For a smaller example:

pd.DataFrame({"x": [1, 2, 3]}).assign(y=pd.Series([1,2]))
x y
0 1 1.0
1 2 2.0
2 3 NaN

The root cause here is a copy-paste bug: you’re now working with daily_rides_by_type, but you copied code that used daily_rides and forgot to change both. Here’s an alternative style that avoids this problem:

def fixed_date(df):
    return pd.to_datetime(df['date'])

(
    daily_rides
    .assign(date=fixed_date)
    .all_the_rest_of_the_chain()
)

Notice that the function takes the current dataframe as an argument, so you can use it in a method chain.

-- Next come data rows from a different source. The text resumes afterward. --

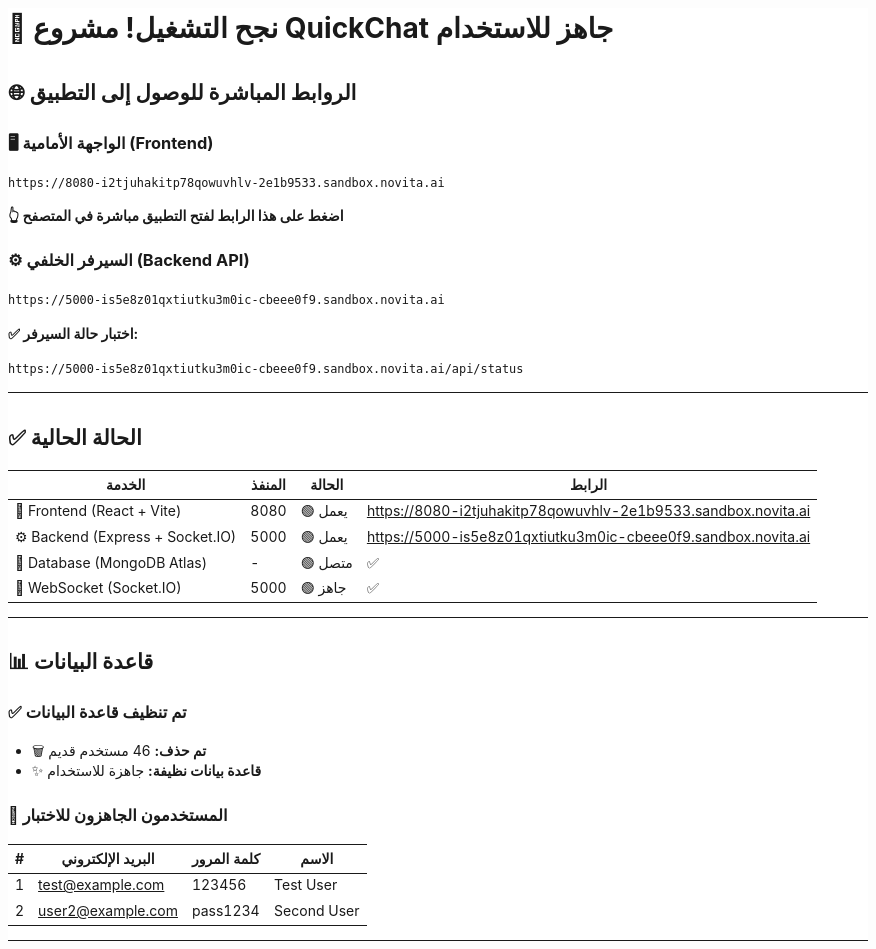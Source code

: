 # 🎉 نجح التشغيل! مشروع QuickChat جاهز للاستخدام

## 🌐 الروابط المباشرة للوصول إلى التطبيق

### 🖥️ **الواجهة الأمامية (Frontend)**
```
https://8080-i2tjuhakitp78qowuvhlv-2e1b9533.sandbox.novita.ai
```
**👆 اضغط على هذا الرابط لفتح التطبيق مباشرة في المتصفح**

### ⚙️ **السيرفر الخلفي (Backend API)**
```
https://5000-is5e8z01qxtiutku3m0ic-cbeee0f9.sandbox.novita.ai
```

**✅ اختبار حالة السيرفر:**
```
https://5000-is5e8z01qxtiutku3m0ic-cbeee0f9.sandbox.novita.ai/api/status
```

---

## ✅ الحالة الحالية

| الخدمة | المنفذ | الحالة | الرابط |
|--------|-------|--------|--------|
| 🎨 Frontend (React + Vite) | 8080 | 🟢 يعمل | https://8080-i2tjuhakitp78qowuvhlv-2e1b9533.sandbox.novita.ai |
| ⚙️ Backend (Express + Socket.IO) | 5000 | 🟢 يعمل | https://5000-is5e8z01qxtiutku3m0ic-cbeee0f9.sandbox.novita.ai |
| 💾 Database (MongoDB Atlas) | - | 🟢 متصل | ✅ |
| 🔌 WebSocket (Socket.IO) | 5000 | 🟢 جاهز | ✅ |

---

## 📊 قاعدة البيانات

### ✅ تم تنظيف قاعدة البيانات
- 🗑️ **تم حذف:** 46 مستخدم قديم
- ✨ **قاعدة بيانات نظيفة:** جاهزة للاستخدام

### 👥 المستخدمون الجاهزون للاختبار

| # | البريد الإلكتروني | كلمة المرور | الاسم |
|---|-------------------|-------------|--------|
| 1 | test@example.com | 123456 | Test User |
| 2 | user2@example.com | pass1234 | Second User |

---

You’ll often see this written in a more compact way using lambda functions:

(
    daily_rides
    .assign(date=lambda df: pd.to_datetime(df['date'])
    .all_the_rest_of_the_chain()
)

Checklist:

Part 4: Breaking down by day of week

We’ll recreate the “How does ridership vary over a typical week?” plot from the previous exercise using this dataset.

Day of Week column

You’ll need to add a column for the day of the week. Use the strftime method to get the name of the day of the week. We also need to convert the resulting column to a Categorical column so that Plotly will plot the days in the correct order and pandas will order the rows correctly when we group by day of week. Here’s how I did it (admittedly with some help from GitHub Copilot!):

# Extract day of week
daily_rides_by_type['day_of_week'] = daily_rides_by_type['date'].dt.strftime("%a")
# Convert to an ordered Categorical
daily_rides_by_type['day_of_week'] = pd.Categorical(
    daily_rides_by_type['day_of_week'],
    categories=["Mon", "Tue", "Wed", "Thu", "Fri", "Sat", "Sun"],
    ordered=True
)

We’re not going to study Categorical columns very much, but they’re useful when dealing with qualitative data, especially when it’s ordered. You can read more about them here.

Other notes
  • Omit the “Unknown” rider type (if you haven’t already)
  • If you’re only using the 2011 rides, the specific values will be a bit different than what you saw in Exercise 2 because that also included 2012. You can add the 2012 data too if you like; see the notes at the beginning of the exercise.

Part 4A: Plot

Make a box plot of the distribution of rides by day of week, broken down by rider type. Example:

Checklist:

Part 4B: Table

Make a table showing the median number of rides by day of week, broken down by rider type. Example:

day_of_week rider_type median_rides
0 Mon Casual 669.0
1 Mon Member 3236.5
2 Tue Casual 454.5
3 Tue Member 3522.0
4 Wed Casual 344.0
5 Wed Member 3270.5
6 Thu Casual 453.0
7 Thu Member 3131.0
8 Fri Casual 569.0
9 Fri Member 3201.5
10 Sat Casual 1154.0
11 Sat Member 2510.0
12 Sun Casual 1217.5
13 Sun Member 2405.5

Checklist:

Optional: pivot!

Once you learn about pivoting, try this one: pivot the rider_type column to get a table with one row per day of week, like this:

rider_type Casual Member
day_of_week
Mon 669.0 3236.5
Tue 454.5 3522.0
Wed 344.0 3270.5
Thu 453.0 3131.0
Fri 569.0 3201.5
Sat 1154.0 2510.0
Sun 1217.5 2405.5

Submitting your work

Final checklist:

    • If you have a long line of wrangling code, surround it in parentheses (( and )) and put each method on its own line.

When you’re finished, Render your qmd and submit the HTML as usual.